▼

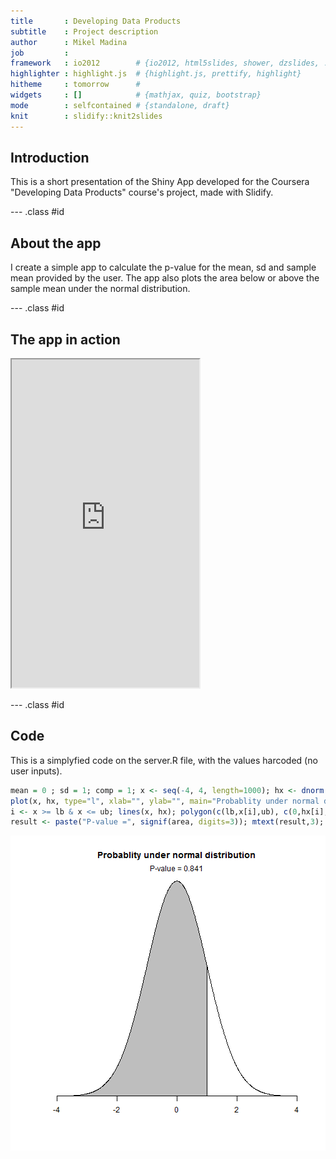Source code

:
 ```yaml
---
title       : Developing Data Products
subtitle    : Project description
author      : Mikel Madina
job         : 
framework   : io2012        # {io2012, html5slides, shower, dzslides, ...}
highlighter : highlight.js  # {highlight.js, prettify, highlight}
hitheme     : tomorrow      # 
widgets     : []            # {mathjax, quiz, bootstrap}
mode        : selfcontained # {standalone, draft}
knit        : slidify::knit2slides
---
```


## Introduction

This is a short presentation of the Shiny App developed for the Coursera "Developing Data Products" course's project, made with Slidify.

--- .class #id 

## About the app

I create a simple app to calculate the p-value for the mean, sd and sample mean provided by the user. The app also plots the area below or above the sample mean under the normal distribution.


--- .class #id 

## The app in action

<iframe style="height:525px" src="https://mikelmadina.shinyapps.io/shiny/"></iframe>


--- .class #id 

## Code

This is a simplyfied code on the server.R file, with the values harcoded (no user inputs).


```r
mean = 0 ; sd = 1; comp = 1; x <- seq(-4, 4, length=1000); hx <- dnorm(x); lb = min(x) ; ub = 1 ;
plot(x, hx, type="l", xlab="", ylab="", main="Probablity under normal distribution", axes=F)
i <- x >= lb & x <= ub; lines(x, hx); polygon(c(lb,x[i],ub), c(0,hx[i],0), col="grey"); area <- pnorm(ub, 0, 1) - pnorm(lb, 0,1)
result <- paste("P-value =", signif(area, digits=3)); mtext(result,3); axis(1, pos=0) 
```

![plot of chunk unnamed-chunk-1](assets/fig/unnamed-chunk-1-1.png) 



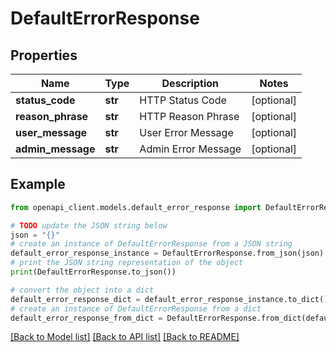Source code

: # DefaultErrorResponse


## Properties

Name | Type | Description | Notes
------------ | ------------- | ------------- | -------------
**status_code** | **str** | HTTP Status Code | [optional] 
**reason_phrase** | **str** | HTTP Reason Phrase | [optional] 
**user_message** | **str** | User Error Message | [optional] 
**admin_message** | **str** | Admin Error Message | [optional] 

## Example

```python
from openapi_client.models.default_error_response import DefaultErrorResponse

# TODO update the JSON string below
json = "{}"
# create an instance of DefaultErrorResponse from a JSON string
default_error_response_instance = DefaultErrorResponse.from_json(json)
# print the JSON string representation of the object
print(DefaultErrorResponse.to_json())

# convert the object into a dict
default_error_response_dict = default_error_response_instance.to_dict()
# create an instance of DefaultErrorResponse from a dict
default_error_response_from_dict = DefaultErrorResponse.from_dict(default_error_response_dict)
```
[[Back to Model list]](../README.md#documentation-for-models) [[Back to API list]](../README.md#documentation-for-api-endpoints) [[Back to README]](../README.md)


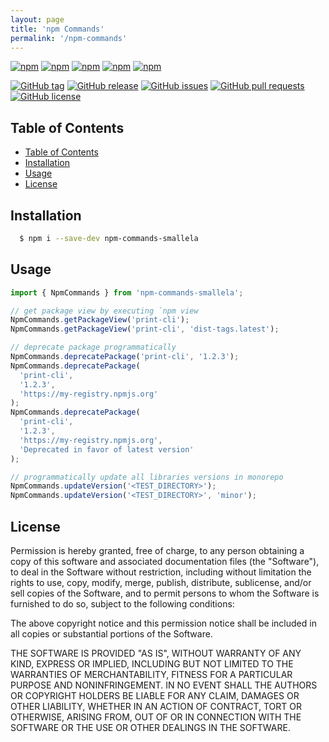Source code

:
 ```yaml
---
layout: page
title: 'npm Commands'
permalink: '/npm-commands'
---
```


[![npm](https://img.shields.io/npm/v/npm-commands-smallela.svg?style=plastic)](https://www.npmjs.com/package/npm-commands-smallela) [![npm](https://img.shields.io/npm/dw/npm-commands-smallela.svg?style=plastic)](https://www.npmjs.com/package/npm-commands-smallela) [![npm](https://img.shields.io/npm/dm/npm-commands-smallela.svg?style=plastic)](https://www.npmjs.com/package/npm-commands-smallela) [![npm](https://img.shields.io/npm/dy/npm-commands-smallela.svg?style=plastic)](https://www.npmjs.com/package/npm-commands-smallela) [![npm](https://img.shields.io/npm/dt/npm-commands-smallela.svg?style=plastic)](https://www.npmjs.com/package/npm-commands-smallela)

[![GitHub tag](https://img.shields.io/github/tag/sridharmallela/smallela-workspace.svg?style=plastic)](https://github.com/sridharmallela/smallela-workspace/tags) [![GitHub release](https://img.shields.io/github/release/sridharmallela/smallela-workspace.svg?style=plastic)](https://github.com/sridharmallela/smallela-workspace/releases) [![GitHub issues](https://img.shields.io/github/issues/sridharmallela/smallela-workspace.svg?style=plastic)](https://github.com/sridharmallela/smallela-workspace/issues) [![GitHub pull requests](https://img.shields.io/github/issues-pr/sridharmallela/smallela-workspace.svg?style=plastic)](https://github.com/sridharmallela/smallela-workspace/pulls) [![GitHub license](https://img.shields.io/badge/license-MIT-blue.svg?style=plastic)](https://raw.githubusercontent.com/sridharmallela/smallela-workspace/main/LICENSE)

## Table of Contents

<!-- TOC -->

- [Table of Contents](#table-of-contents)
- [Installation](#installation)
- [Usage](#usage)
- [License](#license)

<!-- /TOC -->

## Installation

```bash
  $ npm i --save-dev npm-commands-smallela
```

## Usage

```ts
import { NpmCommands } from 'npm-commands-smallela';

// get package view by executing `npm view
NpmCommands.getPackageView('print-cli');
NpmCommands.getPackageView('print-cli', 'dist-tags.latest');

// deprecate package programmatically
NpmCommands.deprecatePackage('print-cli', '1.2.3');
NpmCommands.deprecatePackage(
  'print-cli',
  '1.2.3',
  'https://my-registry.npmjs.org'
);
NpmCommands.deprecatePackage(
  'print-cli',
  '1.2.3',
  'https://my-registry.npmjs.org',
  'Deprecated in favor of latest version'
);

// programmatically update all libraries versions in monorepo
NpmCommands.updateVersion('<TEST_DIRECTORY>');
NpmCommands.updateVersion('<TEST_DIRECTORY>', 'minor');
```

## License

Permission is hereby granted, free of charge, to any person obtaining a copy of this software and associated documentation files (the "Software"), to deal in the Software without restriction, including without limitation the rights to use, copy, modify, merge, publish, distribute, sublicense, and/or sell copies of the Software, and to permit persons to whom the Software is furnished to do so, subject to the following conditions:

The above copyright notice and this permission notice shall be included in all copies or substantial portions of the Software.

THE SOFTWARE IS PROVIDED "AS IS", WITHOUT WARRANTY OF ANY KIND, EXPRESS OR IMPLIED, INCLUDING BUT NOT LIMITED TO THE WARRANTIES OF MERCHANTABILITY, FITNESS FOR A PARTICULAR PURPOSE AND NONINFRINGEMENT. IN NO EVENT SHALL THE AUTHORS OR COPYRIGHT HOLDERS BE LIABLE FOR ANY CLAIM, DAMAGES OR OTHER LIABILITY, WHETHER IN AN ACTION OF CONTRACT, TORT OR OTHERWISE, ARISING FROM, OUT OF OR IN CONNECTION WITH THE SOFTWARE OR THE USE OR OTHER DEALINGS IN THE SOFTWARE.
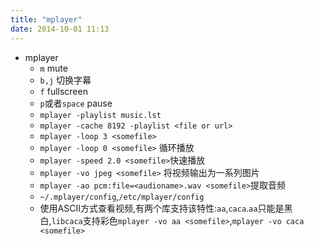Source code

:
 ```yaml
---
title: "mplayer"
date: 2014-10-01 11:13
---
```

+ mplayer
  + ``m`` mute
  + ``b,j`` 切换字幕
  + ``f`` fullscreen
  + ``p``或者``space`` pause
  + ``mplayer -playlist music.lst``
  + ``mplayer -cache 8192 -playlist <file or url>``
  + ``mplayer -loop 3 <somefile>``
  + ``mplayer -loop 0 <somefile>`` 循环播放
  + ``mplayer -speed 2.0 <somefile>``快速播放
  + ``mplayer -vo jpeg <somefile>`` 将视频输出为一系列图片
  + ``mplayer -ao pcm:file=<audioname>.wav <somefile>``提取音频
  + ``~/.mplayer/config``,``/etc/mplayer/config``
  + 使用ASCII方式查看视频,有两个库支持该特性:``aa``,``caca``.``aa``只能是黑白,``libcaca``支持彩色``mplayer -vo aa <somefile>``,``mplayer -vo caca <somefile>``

▲

→ **Assignment**: The material above should be returned exactly, without pictures.

→ **Exercise result**:
Source code

:
 ```yaml
---
title       : Developing Data Products
subtitle    : Project description
author      : Mikel Madina
job         : 
framework   : io2012        # {io2012, html5slides, shower, dzslides, ...}
highlighter : highlight.js  # {highlight.js, prettify, highlight}
hitheme     : tomorrow      # 
widgets     : []            # {mathjax, quiz, bootstrap}
mode        : selfcontained # {standalone, draft}
knit        : slidify::knit2slides
---
```


## Introduction

This is a short presentation of the Shiny App developed for the Coursera "Developing Data Products" course's project, made with Slidify.

--- .class #id 

## About the app

I create a simple app to calculate the p-value for the mean, sd and sample mean provided by the user. The app also plots the area below or above the sample mean under the normal distribution.


--- .class #id 

## The app in action

<iframe style="height:525px" src="https://mikelmadina.shinyapps.io/shiny/"></iframe>


--- .class #id 

## Code

This is a simplyfied code on the server.R file, with the values harcoded (no user inputs).


```r
mean = 0 ; sd = 1; comp = 1; x <- seq(-4, 4, length=1000); hx <- dnorm(x); lb = min(x) ; ub = 1 ;
plot(x, hx, type="l", xlab="", ylab="", main="Probablity under normal distribution", axes=F)
i <- x >= lb & x <= ub; lines(x, hx); polygon(c(lb,x[i],ub), c(0,hx[i],0), col="grey"); area <- pnorm(ub, 0, 1) - pnorm(lb, 0,1)
result <- paste("P-value =", signif(area, digits=3)); mtext(result,3); axis(1, pos=0) 
```

![plot of chunk unnamed-chunk-1](assets/fig/unnamed-chunk-1-1.png) 



Source code

: # DefaultErrorResponse


## Properties

Name | Type | Description | Notes
------------ | ------------- | ------------- | -------------
**status_code** | **str** | HTTP Status Code | [optional] 
**reason_phrase** | **str** | HTTP Reason Phrase | [optional] 
**user_message** | **str** | User Error Message | [optional] 
**admin_message** | **str** | Admin Error Message | [optional] 

## Example

```python
from openapi_client.models.default_error_response import DefaultErrorResponse

# TODO update the JSON string below
json = "{}"
# create an instance of DefaultErrorResponse from a JSON string
default_error_response_instance = DefaultErrorResponse.from_json(json)
# print the JSON string representation of the object
print(DefaultErrorResponse.to_json())

# convert the object into a dict
default_error_response_dict = default_error_response_instance.to_dict()
# create an instance of DefaultErrorResponse from a dict
default_error_response_from_dict = DefaultErrorResponse.from_dict(default_error_response_dict)
```
[[Back to Model list]](../README.md#documentation-for-models) [[Back to API list]](../README.md#documentation-for-api-endpoints) [[Back to README]](../README.md)


Source code

:
 ```yaml
---
layout: page
title: 'npm Commands'
permalink: '/npm-commands'
---
```


[![npm](https://img.shields.io/npm/v/npm-commands-smallela.svg?style=plastic)](https://www.npmjs.com/package/npm-commands-smallela) [![npm](https://img.shields.io/npm/dw/npm-commands-smallela.svg?style=plastic)](https://www.npmjs.com/package/npm-commands-smallela) [![npm](https://img.shields.io/npm/dm/npm-commands-smallela.svg?style=plastic)](https://www.npmjs.com/package/npm-commands-smallela) [![npm](https://img.shields.io/npm/dy/npm-commands-smallela.svg?style=plastic)](https://www.npmjs.com/package/npm-commands-smallela) [![npm](https://img.shields.io/npm/dt/npm-commands-smallela.svg?style=plastic)](https://www.npmjs.com/package/npm-commands-smallela)

[![GitHub tag](https://img.shields.io/github/tag/sridharmallela/smallela-workspace.svg?style=plastic)](https://github.com/sridharmallela/smallela-workspace/tags) [![GitHub release](https://img.shields.io/github/release/sridharmallela/smallela-workspace.svg?style=plastic)](https://github.com/sridharmallela/smallela-workspace/releases) [![GitHub issues](https://img.shields.io/github/issues/sridharmallela/smallela-workspace.svg?style=plastic)](https://github.com/sridharmallela/smallela-workspace/issues) [![GitHub pull requests](https://img.shields.io/github/issues-pr/sridharmallela/smallela-workspace.svg?style=plastic)](https://github.com/sridharmallela/smallela-workspace/pulls) [![GitHub license](https://img.shields.io/badge/license-MIT-blue.svg?style=plastic)](https://raw.githubusercontent.com/sridharmallela/smallela-workspace/main/LICENSE)

## Table of Contents

<!-- TOC -->

- [Table of Contents](#table-of-contents)
- [Installation](#installation)
- [Usage](#usage)
- [License](#license)

<!-- /TOC -->

## Installation

```bash
  $ npm i --save-dev npm-commands-smallela
```

## Usage

```ts
import { NpmCommands } from 'npm-commands-smallela';

// get package view by executing `npm view
NpmCommands.getPackageView('print-cli');
NpmCommands.getPackageView('print-cli', 'dist-tags.latest');

// deprecate package programmatically
NpmCommands.deprecatePackage('print-cli', '1.2.3');
NpmCommands.deprecatePackage(
  'print-cli',
  '1.2.3',
  'https://my-registry.npmjs.org'
);
NpmCommands.deprecatePackage(
  'print-cli',
  '1.2.3',
  'https://my-registry.npmjs.org',
  'Deprecated in favor of latest version'
);

// programmatically update all libraries versions in monorepo
NpmCommands.updateVersion('<TEST_DIRECTORY>');
NpmCommands.updateVersion('<TEST_DIRECTORY>', 'minor');
```

## License

Permission is hereby granted, free of charge, to any person obtaining a copy of this software and associated documentation files (the "Software"), to deal in the Software without restriction, including without limitation the rights to use, copy, modify, merge, publish, distribute, sublicense, and/or sell copies of the Software, and to permit persons to whom the Software is furnished to do so, subject to the following conditions:

The above copyright notice and this permission notice shall be included in all copies or substantial portions of the Software.

THE SOFTWARE IS PROVIDED "AS IS", WITHOUT WARRANTY OF ANY KIND, EXPRESS OR IMPLIED, INCLUDING BUT NOT LIMITED TO THE WARRANTIES OF MERCHANTABILITY, FITNESS FOR A PARTICULAR PURPOSE AND NONINFRINGEMENT. IN NO EVENT SHALL THE AUTHORS OR COPYRIGHT HOLDERS BE LIABLE FOR ANY CLAIM, DAMAGES OR OTHER LIABILITY, WHETHER IN AN ACTION OF CONTRACT, TORT OR OTHERWISE, ARISING FROM, OUT OF OR IN CONNECTION WITH THE SOFTWARE OR THE USE OR OTHER DEALINGS IN THE SOFTWARE.
Source code

:
 ```yaml
---
title: "mplayer"
date: 2014-10-01 11:13
---
```

+ mplayer
  + ``m`` mute
  + ``b,j`` 切换字幕
  + ``f`` fullscreen
  + ``p``或者``space`` pause
  + ``mplayer -playlist music.lst``
  + ``mplayer -cache 8192 -playlist <file or url>``
  + ``mplayer -loop 3 <somefile>``
  + ``mplayer -loop 0 <somefile>`` 循环播放
  + ``mplayer -speed 2.0 <somefile>``快速播放
  + ``mplayer -vo jpeg <somefile>`` 将视频输出为一系列图片
  + ``mplayer -ao pcm:file=<audioname>.wav <somefile>``提取音频
  + ``~/.mplayer/config``,``/etc/mplayer/config``
  + 使用ASCII方式查看视频,有两个库支持该特性:``aa``,``caca``.``aa``只能是黑白,``libcaca``支持彩色``mplayer -vo aa <somefile>``,``mplayer -vo caca <somefile>``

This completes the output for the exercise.